The benefits of a coach – I’m back on board!

At the risk of aging myself, I will reveal that I’ve been a competitive runner for 23 years.  Throughout most of those years I’ve had a coach who has guided my training and prescribed workouts which would lead me to my goals.  There are many benefits to having a coach, which I will get to in a minute.  However, I’d moved away from formal coaching over the past few years because it represented a commitment and structure which I did not want to maintain.  When I have a prescribed schedule, I can become compulsive in doing what is written.   I can recall cottage “party” weekends with friends to which I would lug along my bike, go to bed early and wake up early to get my prescribed workouts in on the prescribed days.  I’m sure I was a bundle of fun to party with.

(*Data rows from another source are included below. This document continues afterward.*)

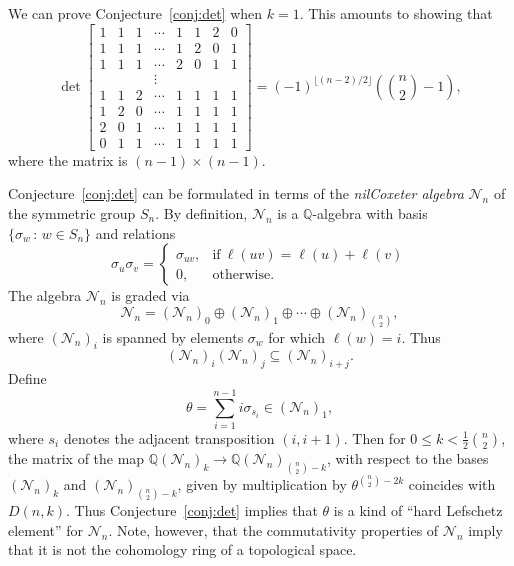 \documentclass[12pt]{amsart}
\theoremstyle{definition}
\theoremstyle{remark}
\numberwithin{equation}{section}
\begin{document}
We can prove Conjecture~\ref{conj:det} when $k=1$. This amounts to
showing that
 \begin{equation} \det\left[ \begin{array}{ccccccccc}
    1 & 1 & 1 & \cdots & 1 & 1 & 2 & 0\\
    1 & 1 & 1 & \cdots & 1 & 2 & 0 & 1\\
    1 & 1 & 1 & \cdots & 2 & 0 & 1 & 1\\
      &   &   & \vdots\\
    1 & 1 & 2 & \cdots & 1 & 1 & 1 & 1\\
    1 & 2 & 0 & \cdots & 1 & 1 & 1 & 1\\
    2 & 0 & 1 & \cdots & 1 & 1 & 1 & 1\\
    0 & 1 & 1 & \cdots & 1 & 1 & 1 & 1
  \end{array} \right] = (-1)^{\lfloor (n-2)/2\rfloor}
     \left(\binom n2-1\right), \label{eq:k1det} \end{equation}
where the matrix is $(n-1)\times (n-1)$.

Conjecture~\ref{conj:det} can be formulated in terms of the
\emph{nilCoxeter algebra} ${\mathcal{N}}_n$ of the symmetric group $S_n$. By
definition, ${\mathcal{N}}_n$ is a ${\mathbb{Q}}$-algebra with basis $\{\sigma_w{\,:\,}
w\in S_n\}$ and relations 
$$ \sigma_u\sigma_v = \left\{ \begin{array}{rl}
  \sigma_{uv}, & \mathrm{if}\ \ell(uv)=\ell(u)+\ell(v)\\[.5em]
   0, & \mathrm{otherwise}. \end{array} \right. $$
The algebra ${\mathcal{N}}_n$ is graded via
 $$ {\mathcal{N}}_n = ({\mathcal{N}}_n)_0\oplus ({\mathcal{N}}_n)_1\oplus\cdots\oplus
   ({\mathcal{N}}_n)_{\binom n2}, $$
where $({\mathcal{N}}_n)_i$ is spanned by elements $\sigma_w$ for which
$\ell(w)=i$. Thus
 $$ ({\mathcal{N}}_n)_i({\mathcal{N}}_n)_j\subseteq ({\mathcal{N}}_n)_{i+j}. $$
Define
  $$ \theta=\sum_{i=1}^{n-1}i\sigma_{s_i}\in ({\mathcal{N}}_n)_1, $$
where $s_i$ denotes the adjacent transposition $(i,i+1)$.
Then for $0\leq k<\frac 12\binom n2$, the matrix of the map
${\mathbb{Q}}({\mathcal{N}}_n)_k\to {\mathbb{Q}}({\mathcal{N}}_n)_{\binom n2-k}$, with respect to the
bases $({\mathcal{N}}_n)_k$ and $({\mathcal{N}}_n)_{\binom n2-k}$, given by
multiplication by $\theta^{\binom n2-2k}$ coincides with
$D(n,k)$. Thus Conjecture~\ref{conj:det} implies that $\theta$ is a
kind of ``hard Lefschetz element'' for ${\mathcal{N}}_n$. Note, however, that
the commutativity properties of ${\mathcal{N}}_n$ imply that it is not the
cohomology ring of a topological space.
\end{document}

Since having my first child six years ago and my second two years later, I knew my family would be my top priority and I never wanted to feel conflicted.  I couldn’t have TWO priorities at once, right?  So I moved into training whenever my schedule would allow.  I  know how to prescribe and perform my own workouts as well as the formulas for training and getting fit.  The flexibility of working hard in micro-cycles when I had time for it it suited me well for a few years.

HOWEVER… I’ve found recently that there is room to add ME to the top of my priority list without jeopardizing any quality time with my family.  (Another stage in life thing I’m sure – when they’re teenagers and want nothing to do with me I may have to take up Ultrarunning to occupy my time!)  I’ve also found that without a plan to guide me, I tend to overdo it when I shouldn’t.  (I always like to put big efforts in the bank “just in case” I can’t get a run in over the next little while … not a great long-term, thoughtful training philosophy)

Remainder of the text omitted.